Hello! I’m currently evaluating the use of linkerd in our EKS cluster. I stepped through a replay of your excellent workshop “Linkerd Certificate Management Deep Dive” and think I have a handle on our cert management strategy. However, I have some questions about the security and operational implications of longer vs shorter lifespans of intermediate CAs managed by cert-manager.
First: My understanding is that it’s best practice to rotate these certificates frequently so that exposed private keys are not usable for long. I’m curious what the risk of long-lived certs is in a concrete sense. What could a malicious actor do with the identity cert and private key? Would this malicious actor need to have gained access to our nodes to wreak havoc?
Second: Are you folks aware of any operational risks associated with cert-manager automatic renewals?
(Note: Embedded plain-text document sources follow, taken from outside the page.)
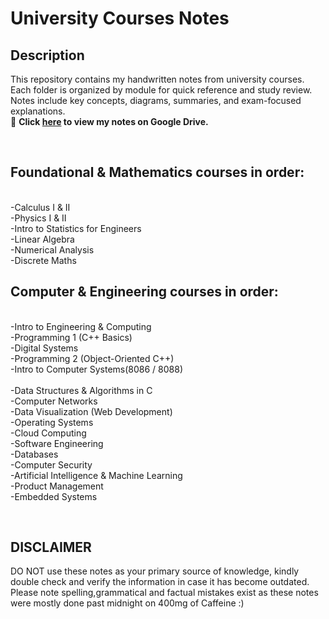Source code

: <h1>University Courses Notes</h1> <h2>Description</h2> This repository contains my handwritten notes from university courses. Each folder is organized by module for quick reference and study review. Notes include key concepts, diagrams, summaries, and exam-focused explanations. <br/>
📘 <b>Click <a href="https://drive.google.com/drive/folders/1Q-YDwXNwvNlqPd_ZQ4YEy8tvOOoqY-Ry?usp=share_link">here</a> to view my notes on Google Drive.</b>

<br/> <h2>Foundational & Mathematics courses in order:</h2><br/>
-Calculus I & II<br/>
-Physics I & II<br/>
-Intro to Statistics for Engineers<br/>
-Linear Algebra<br/>
-Numerical Analysis<br/>
-Discrete Maths<br/>

<h2>Computer & Engineering courses in order:</h2><br/>
-Intro to Engineering & Computing<br/>
-Programming 1 (C++ Basics)<br/>
-Digital Systems<br/>
-Programming 2 (Object-Oriented C++) <br/>
-Intro to Computer Systems(8086 / 8088)<br/><br/>
-Data Structures & Algorithms in C <br/>
-Computer Networks <br/>
-Data Visualization (Web Development) <br/>
-Operating Systems <br/>
-Cloud Computing <br/>
-Software Engineering<br/>
-Databases<br/>
-Computer Security<br/>
-Artificial Intelligence & Machine Learning<br/>
-Product Management<br/>
-Embedded Systems<br/>

<br/> <h2>DISCLAIMER</h2> DO NOT use these notes as your primary source of knowledge, kindly double check and verify the information in case it has become outdated. Please note spelling,grammatical and factual mistakes exist as these notes were mostly done past midnight on 400mg of Caffeine :)
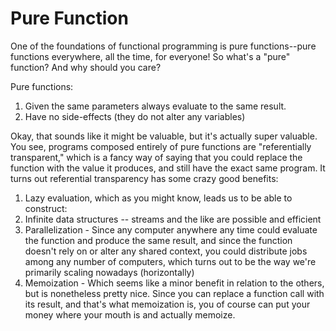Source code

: # Pure Function

One of the foundations of functional programming is pure functions--pure functions everywhere, all the time, for everyone! So what's a "pure" function? And why should you care? 

Pure functions:

1) Given the same parameters always evaluate to the same result. 
2) Have no side-effects (they do not alter any variables)

Okay, that sounds like it might be valuable, but it's actually super valuable. You see, programs composed entirely of pure functions are "referentially transparent," which is a fancy way of saying that you could replace the function with the value it produces, and still have the exact same program. It turns out referential transparency has some crazy good benefits:

1) Lazy evaluation, which as you might know, leads us to be able to construct:
2) Infinite data structures -- streams and the like are possible and efficient
3) Parallelization - Since any computer anywhere any time could evaluate the function and produce the same result, and since the function doesn't rely on or alter any shared context, you could distribute jobs among any number of computers, which turns out to be the way we're primarily scaling nowadays (horizontally)
4) Memoization - Which seems like a minor benefit in relation to the others, but is nonetheless pretty nice. Since you can replace a function call with its result, and that's what memoization is, you of course can put your money where your mouth is and actually memoize. 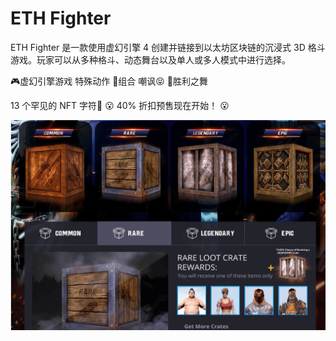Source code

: # ETH Fighter

ETH Fighter 是一款使用虚幻引擎 4 创建并链接到以太坊区块链的沉浸式 3D 格斗游戏。玩家可以从多种格斗、动态舞台以及单人或多人模式中进行选择。

🎮虚幻引擎游戏         特殊动作     👊组合  嘲讽😝    🕺胜利之舞

13 个罕见的 NFT 字符🔐        😮 40% 折扣预售现在开始！ 😮

![ethfighter-dapp-games-ethereum-image1_682df502a5fdf136d45a979d8f8c37c5](ethfighter-dapp-games-ethereum-image1_682df502a5fdf136d45a979d8f8c37c5.png)
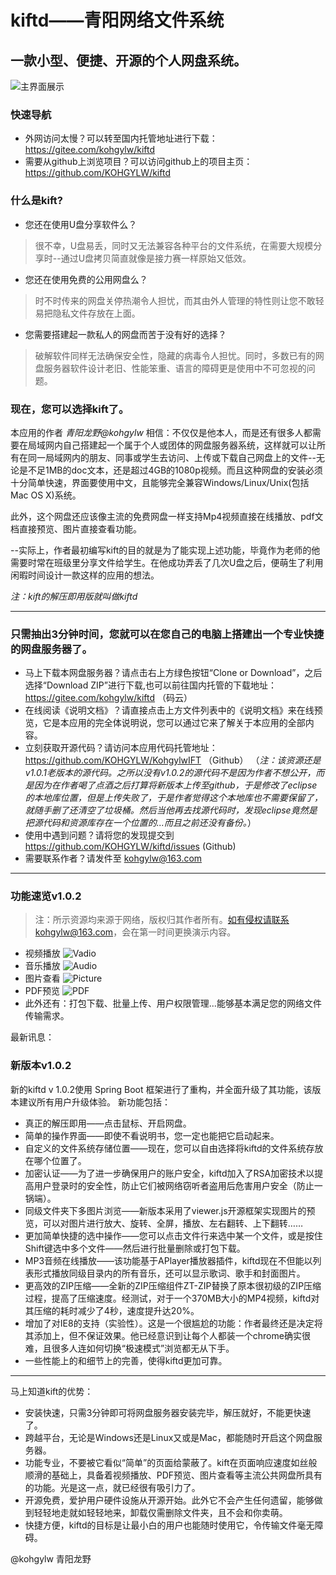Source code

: # kiftd——青阳网络文件系统 #
## 一款小型、便捷、开源的个人网盘系统。 ##

![主界面展示](http://m.qpic.cn/psb?/V102epzF1ea2hN/YQM*9LdIGsq3FUma*dyMnBkJGLUKvtfqsHqEMHpLkNU!/b/dDABAAAAAAAA&bo=pAg4BAAAAAADJ5I!&rf=viewer_4&t=5)

### 快速导航
* 外网访问太慢？可以转至国内托管地址进行下载： https://gitee.com/kohgylw/kiftd 
* 需要从github上浏览项目？可以访问github上的项目主页： https://github.com/KOHGYLW/kiftd

### 什么是kift?
* 您还在使用U盘分享软件么？
> 很不幸，U盘易丢，同时又无法兼容各种平台的文件系统，在需要大规模分享时--通过U盘拷贝简直就像是接力赛一样原始又低效。
* 您还在使用免费的公用网盘么？
> 时不时传来的网盘关停热潮令人担忧，而其由外人管理的特性则让您不敢轻易把隐私文件存放在上面。
* 您需要搭建起一款私人的网盘而苦于没有好的选择？
> 破解软件同样无法确保安全性，隐藏的病毒令人担忧。同时，多数已有的网盘服务器软件设计老旧、性能笨重、语言的障碍更是使用中不可忽视的问题。

### 现在，您可以选择kift了。

本应用的作者 _青阳龙野@kohgylw_ 相信：不仅仅是他本人，而是还有很多人都需要在局域网内自己搭建起一个属于个人或团体的网盘服务器系统，这样就可以让所有在同一局域网内的朋友、同事或学生去访问、上传或下载自己网盘上的文件--无论是不足1MB的doc文本，还是超过4GB的1080p视频。而且这种网盘的安装必须十分简单快速，界面要使用中文，且能够完全兼容Windows/Linux/Unix(包括Mac OS X)系统。

此外，这个网盘还应该像主流的免费网盘一样支持Mp4视频直接在线播放、pdf文档直接预览、图片直接查看功能。

--实际上，作者最初编写kift的目的就是为了能实现上述功能，毕竟作为老师的他需要时常在班级里分享文件给学生。在他成功弄丢了几次U盘之后，便萌生了利用闲暇时间设计一款这样的应用的想法。

_注：kift的解压即用版就叫做kiftd_

-------------------
### 只需抽出3分钟时间，您就可以在您自己的电脑上搭建出一个专业快捷的网盘服务器了。

* 马上下载本网盘服务器？请点击右上方绿色按钮“Clone or Download”，之后选择“Download ZIP”进行下载,也可以前往国内托管的下载地址： https://gitee.com/kohgylw/kiftd （码云）
* 在线阅读《说明文档》？请直接点击上方文件列表中的《说明文档》来在线预览，它是本应用的完全体说明说，您可以通过它来了解关于本应用的全部内容。
* 立刻获取开源代码？请访问本应用代码托管地址：https://github.com/KOHGYLW/KohgylwIFT （Github）
（_注：该资源还是v1.0.1老版本的源代码。之所以没有v1.0.2的源代码不是因为作者不想公开，而是因为在作者喝了点酒之后打算将新版本上传至github，于是修改了eclipse的本地库位置，但是上传失败了，于是作者觉得这个本地库也不需要保留了，就随手删了还清空了垃圾桶。然后当他再去找源代码时，发现eclipse竟然是把源代码和资源库存在一个位置的...而且之前还没有备份。_）
* 使用中遇到问题？请将您的发现提交到 https://github.com/KOHGYLW/kiftd/issues (Github)
* 需要联系作者？请发件至 kohgylw@163.com 

-------------------

### 功能速览v1.0.2
>注：所示资源均来源于网络，版权归其作者所有。如有侵权请联系kohgylw@163.com，会在第一时间更换演示内容。

+ 视频播放
![Vadio](http://m.qpic.cn/psb?/V102epzF1ea2hN/602PtSWxOYx*RglE*LqYtKfcnaneZy98cYUKBg9sk5I!/b/dDEBAAAAAAAA&bo=oQg4BAAAAAADN4c!&rf=viewer_4&t=5)
+ 音乐播放
![Audio](http://m.qpic.cn/psb?/V102epzF1ea2hN/l98HGCikn.RzCU80faplH7hKvsgQEYsYRFzpAN5STHA!/b/dFoAAAAAAAAA&bo=pwg4BAAAAAADN4E!&rf=viewer_4&t=5)
+ 图片查看
![Picture](http://m.qpic.cn/psb?/V102epzF1ea2hN/avVkAHi6Foxk6WDaDpOYM2lpB3RLJhW.sspHbsgN8*c!/b/dGEBAAAAAAAA&bo=ogg4BAAAAAADhzQ!&rf=viewer_4&t=5)
+ PDF预览
![PDF](http://m.qpic.cn/psb?/V102epzF1ea2hN/VQ07hYkhZ96HbBILL14OU.EsOyIM2rImW6hBA4bQpg8!/b/dDMBAAAAAAAA&bo=ngg4BAAAAAADN7g!&rf=viewer_4&t=5)
+ 此外还有：打包下载、批量上传、用户权限管理...能够基本满足您的网络文件传输需求。

最新讯息：
### 新版本v1.0.2
新的kiftd v 1.0.2使用 Spring Boot 框架进行了重构，并全面升级了其功能，该版本建议所有用户升级体验。
新功能包括：
+ 真正的解压即用——点击鼠标、开启网盘。
+ 简单的操作界面——即使不看说明书，您一定也能把它启动起来。
+ 自定义的文件系统存储位置——现在，您可以自由选择将kiftd的文件系统存放在哪个位置了。
+ 加密认证——为了进一步确保用户的账户安全，kiftd加入了RSA加密技术以提高用户登录时的安全性，防止它们被网络窃听者盗用后危害用户安全（防止一锅端）。
+ 同级文件夹下多图片浏览——新版本采用了viewer.js开源框架实现图片的预览，可以对图片进行放大、旋转、全屏，播放、左右翻转、上下翻转……
+ 更加简单快捷的选中操作——您可以点击文件行来选中某一个文件，或是按住Shift键选中多个文件——然后进行批量删除或打包下载。
+ MP3音频在线播放——该功能基于APlayer播放器插件，kiftd现在不但能以列表形式播放同级目录内的所有音乐，还可以显示歌词、歌手和封面图片。
+ 更高效的ZIP压缩——全新的ZIP压缩组件ZT-ZIP替换了原本很初级的ZIP压缩过程，提高了压缩速度。经测试，对于一个370MB大小的MP4视频，kiftd对其压缩的耗时减少了4秒，速度提升达20%。
+ 增加了对IE8的支持（实验性）。这是一个很尴尬的功能：作者最终还是决定将其添加上，但不保证效果。他已经意识到让每个人都装一个chrome确实很难，且很多人连如何切换“极速模式”浏览都无从下手。
+ 一些性能上的和细节上的完善，使得kiftd更加可靠。

-------------------
马上知道kift的优势：
* 安装快速，只需3分钟即可将网盘服务器安装完毕，解压就好，不能更快速了。
* 跨越平台，无论是Windows还是Linux又或是Mac，都能随时开启这个网盘服务器。
* 功能专业，不要被它看似“简单”的页面给蒙蔽了。kift在页面响应速度如丝般顺滑的基础上，具备着视频播放、PDF预览、图片查看等主流公共网盘所具有的功能。光是这一点，就已经很有吸引力了。
* 开源免费，爱护用户硬件设施从开源开始。此外它不会产生任何遗留，能够做到轻轻地走就如轻轻地来，卸载仅需删除文件夹，且不会和你卖萌。
* 快捷方便，kiftd的目标是让最小白的用户也能随时使用它，令传输文件毫无障碍。

@kohgylw 青阳龙野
Are there any implications with keeping them very short lived? Based on what I’m reading, it seems like it all depends on our org’s security policies/postures, but I’m wondering if there is a concrete tradeoff is here.
Any guidance on either of these points is very much appreciated!
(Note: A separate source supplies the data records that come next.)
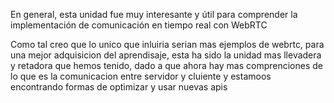 En general, esta unidad fue muy interesante y útil para comprender la implementación de comunicación en tiempo real con WebRTC

Como tal creo que lo unico que inluiria serian mas ejemplos de webrtc, para una mejor adquisicion del aprendisaje, esta ha sido la unidad mas llevadera y retadora que hemos tenido, dado a que ahora hay mas comprenciones de lo que es la comunicacion entre servidor y cluiente y estamoos encontrando formas de optimizar y usar nuevas apis
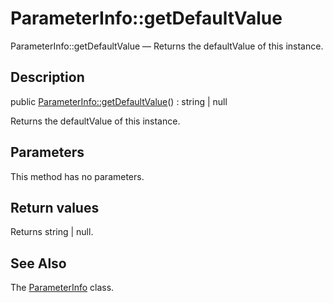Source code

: ParameterInfo::getDefaultValue
================

ParameterInfo::getDefaultValue — Returns the defaultValue of this instance.

Description
---------------


public [ParameterInfo::getDefaultValue](https://github.com/lingtalfi/DocTools/blob/master/doc/api/DocTools/Info/ParameterInfo/getDefaultValue.md)() : string | null




Returns the defaultValue of this instance.




Parameters
--------------

This method has no parameters.


Return values
----------------

Returns string | null.









See Also
-----------

The [ParameterInfo](https://github.com/lingtalfi/DocTools/blob/master/doc/api/DocTools/Info/ParameterInfo.md) class.
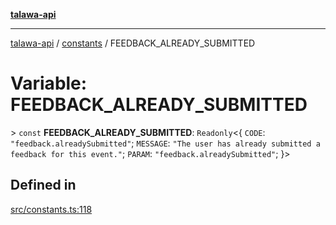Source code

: [**talawa-api**](../../README.md)

***

[talawa-api](../../modules.md) / [constants](../README.md) / FEEDBACK\_ALREADY\_SUBMITTED

# Variable: FEEDBACK\_ALREADY\_SUBMITTED

\> `const` **FEEDBACK\_ALREADY\_SUBMITTED**: `Readonly`\<\{ `CODE`: `"feedback.alreadySubmitted"`; `MESSAGE`: `"The user has already submitted a feedback for this event."`; `PARAM`: `"feedback.alreadySubmitted"`; \}\>

## Defined in

[src/constants.ts:118](https://github.com/PalisadoesFoundation/talawa-api/blob/4b5c74fd36bcfc2e36f3a06b67d517e865c188be/src/constants.ts#L118)
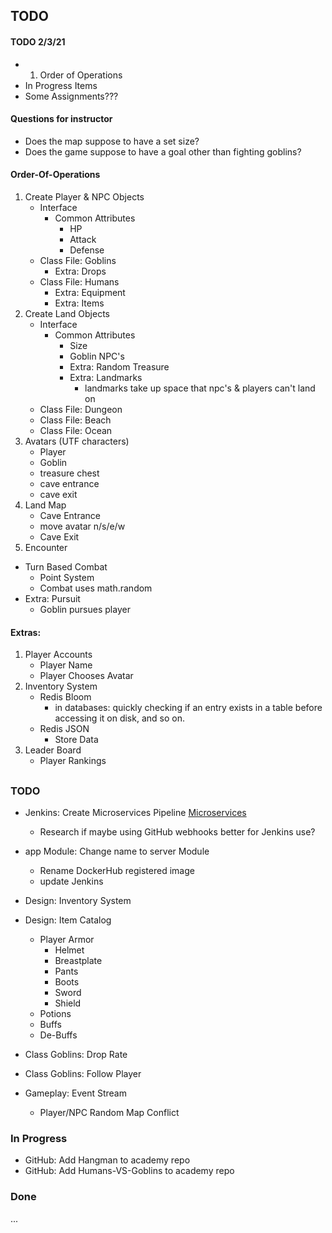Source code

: ## TODO

#### TODO 2/3/21
- 1. Order of Operations
- In Progress Items
- Some Assignments??? 

#### Questions for instructor
- Does the map suppose to have a set size?
- Does the game suppose to have a goal other than fighting goblins?

#### Order-Of-Operations
1. Create Player & NPC Objects
   - Interface
     - Common Attributes
       - HP
       - Attack
       - Defense
   - Class File: Goblins
     - Extra: Drops
   - Class File: Humans
     - Extra: Equipment
     - Extra: Items
2. Create Land Objects
   - Interface
     - Common Attributes
       - Size
       - Goblin NPC's
       - Extra: Random Treasure
       - Extra: Landmarks
         - landmarks take up space that npc's & players can't land on
   - Class File: Dungeon
   - Class File: Beach
   - Class File: Ocean
3. Avatars (UTF characters)
    - Player
    - Goblin
    - treasure chest
    - cave entrance
    - cave exit
4. Land Map
    - Cave Entrance
    - move avatar n/s/e/w
    - Cave Exit
5. Encounter
  - Turn Based Combat
    - Point System
    - Combat uses math.random
  - Extra: Pursuit
    - Goblin pursues player

#### Extras:
1. Player Accounts
   - Player Name
   - Player Chooses Avatar
2. Inventory System
   - Redis Bloom
     - in databases: quickly checking if an entry exists in a table before accessing it on disk, and so on.
   - Redis JSON
     - Store Data
3. Leader Board
   - Player Rankings

##

### TODO

- Jenkins: Create Microservices Pipeline [Microservices](References.md#Microservices)
  - Research if maybe using GitHub webhooks better for Jenkins use?

- app Module: Change name to server Module
  - Rename DockerHub registered image
  - update Jenkins

- Design: Inventory System
- Design: Item Catalog
  - Player Armor
    - Helmet
    - Breastplate
    - Pants
    - Boots
    - Sword
    - Shield
  - Potions
  - Buffs
  - De-Buffs

- Class Goblins: Drop Rate
- Class Goblins: Follow Player

- Gameplay: Event Stream
  - Player/NPC Random Map Conflict
  
### In Progress

- GitHub: Add Hangman to academy repo
- GitHub: Add Humans-VS-Goblins to academy repo

### Done

...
The broad concern with long-lived certificates is that the longer they’re in use, the more opportunity an evildoer has to steal them. (This is often expressed as the axiom that the longer a key is in use, the more valuable it becomes.) Also note that you will usually not know when a compromise happens. You might know when it’s exploited, but then again you might not – this is another way in which minimizing the opportunity is important.
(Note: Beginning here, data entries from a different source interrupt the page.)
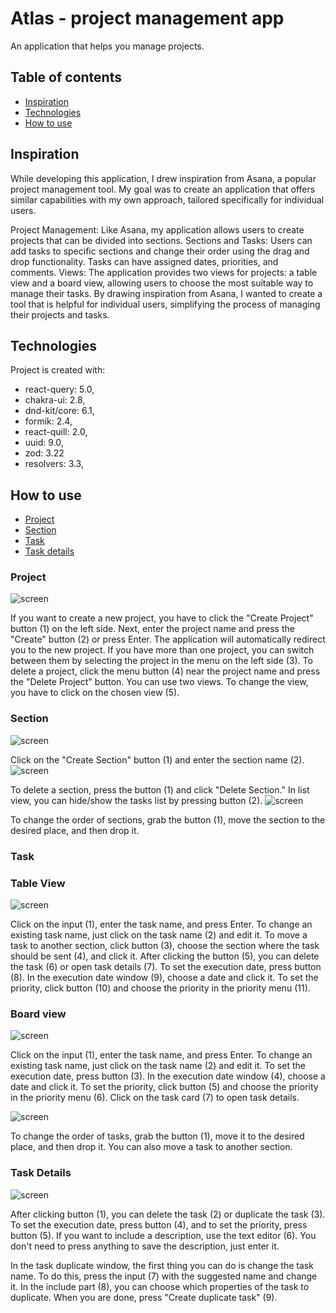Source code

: # Atlas - project management app

An application that helps you manage projects.

## Table of contents

- [Inspiration](#inspiration)
- [Technologies](#technologies)
- [How to use](#how-to-use)

## Inspiration

While developing this application, I drew inspiration from Asana, a popular project management tool. My goal was to create an application that offers similar capabilities with my own approach, tailored specifically for individual users.

Project Management: Like Asana, my application allows users to create projects that can be divided into sections.
Sections and Tasks: Users can add tasks to specific sections and change their order using the drag and drop functionality. Tasks can have assigned dates, priorities, and comments.
Views: The application provides two views for projects: a table view and a board view, allowing users to choose the most suitable way to manage their tasks.
By drawing inspiration from Asana, I wanted to create a tool that is helpful for individual users, simplifying the process of managing their projects and tasks.

## Technologies

Project is created with:

- react-query: 5.0,
- chakra-ui: 2.8,
- dnd-kit/core: 6.1,
- formik: 2.4,
- react-quill: 2.0,
- uuid: 9.0,
- zod: 3.22
- resolvers: 3.3,

## How to use

- [Project](#project)
- [Section](#section)
- [Task](#task)
- [Task details](#task-details)

### Project

![screen](./src//images/createProject.jpg)

If you want to create a new project, you have to click the "Create Project" button (1) on the left side. Next, enter the project name and press the "Create" button (2) or press Enter. The application will automatically redirect you to the new project. If you have more than one project, you can switch between them by selecting the project in the menu on the left side (3). To delete a project, click the menu button (4) near the project name and press the "Delete Project" button. You can use two views. To change the view, you have to click on the chosen view (5).

### Section

![screen](./src/images/createSection.jpg)

Click on the "Create Section" button (1) and enter the section name (2).
![screen](./src/images/editSection.jpg)

To delete a section, press the button (1) and click "Delete Section." In list view, you can hide/show the tasks list by pressing button (2).
![screen](./src/images/moveSection.jpg)

To change the order of sections, grab the button (1), move the section to the desired place, and then drop it.

### Task


### Table View

![screen](./src/images/createEditTaskListView.jpg)

Click on the input (1), enter the task name, and press Enter. To change an existing task name, just click on the task name (2) and edit it. To move a task to another section, click button (3), choose the section where the task should be sent (4), and click it. After clicking the button (5), you can delete the task (6) or open task details (7). To set the execution date, press button (8). In the execution date window (9), choose a date and click it. To set the priority, click button (10) and choose the priority in the priority menu (11).

### Board view

![screen](./src/images/createEditTaskBoardView.jpg)

Click on the input (1), enter the task name, and press Enter. To change an existing task name, just click on the task name (2) and edit it. To set the execution date, press button (3). In the execution date window (4), choose a date and click it. To set the priority, click button (5) and choose the priority in the priority menu (6). Click on the task card (7) to open task details.

![screen](./src/images/moveTask.jpg)

To change the order of tasks, grab the button (1), move it to the desired place, and then drop it. You can also move a task to another section.

### Task Details

![screen](./src/images/taskDetails.jpg)

After clicking button (1), you can delete the task (2) or duplicate the task (3). To set the execution date, press button (4), and to set the priority, press button (5). If you want to include a description, use the text editor (6). You don't need to press anything to save the description, just enter it.

In the task duplicate window, the first thing you can do is change the task name. To do this, press the input (7) with the suggested name and change it. In the include part (8), you can choose which properties of the task to duplicate. When you are done, press "Create duplicate task" (9).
In concrete terms, once an evildoer has a certificate’s private key, they can assume the identity of the entity that owns the certificate. So, for example, if they steal a trust anchor’s private key, they can generate their own identity issuer certificate, rotate that in, and then do pretty much whatever they like with Linkerd’s mTLS: they could take over workloads, eavesdrop on mTLS communication, etc. (though they could not decrypt communications from before the certificate swap happened).
This sort of maliciousness generally does require access to the cluster, but not the Node. (If you have privileged access to the Node, you can do much worse things. )
I’m not personally aware of operational issues with cert-manager’s renewals for the identity issuer. For the trust anchor, you’ll ideally go in after you know that nothing is using the old trust anchor and remove its public key from the bundle. The major operational issue I know of for very short-lived certs is that linkerd check will complain if the expiry period for the identity issuer or trust anchor is less than 60 days.
I think that all makes sense. We are planning to keep the trust anchor key away from the cluster for just that reason. Let’s say that an evildoer with access to the cluster gets hold of the identity issuer cert and private key. Would this also allow a hypothetical evildoer with access to the cluster to take over workloads and eavesdrop on mTLS communication, for example?
Yes, from the point they get the identity issuer private key…
…at least theoretically. I should probably point out that actually mounting that attack is, uh, complex. Great reason to automate quickly rotating the identity issuer!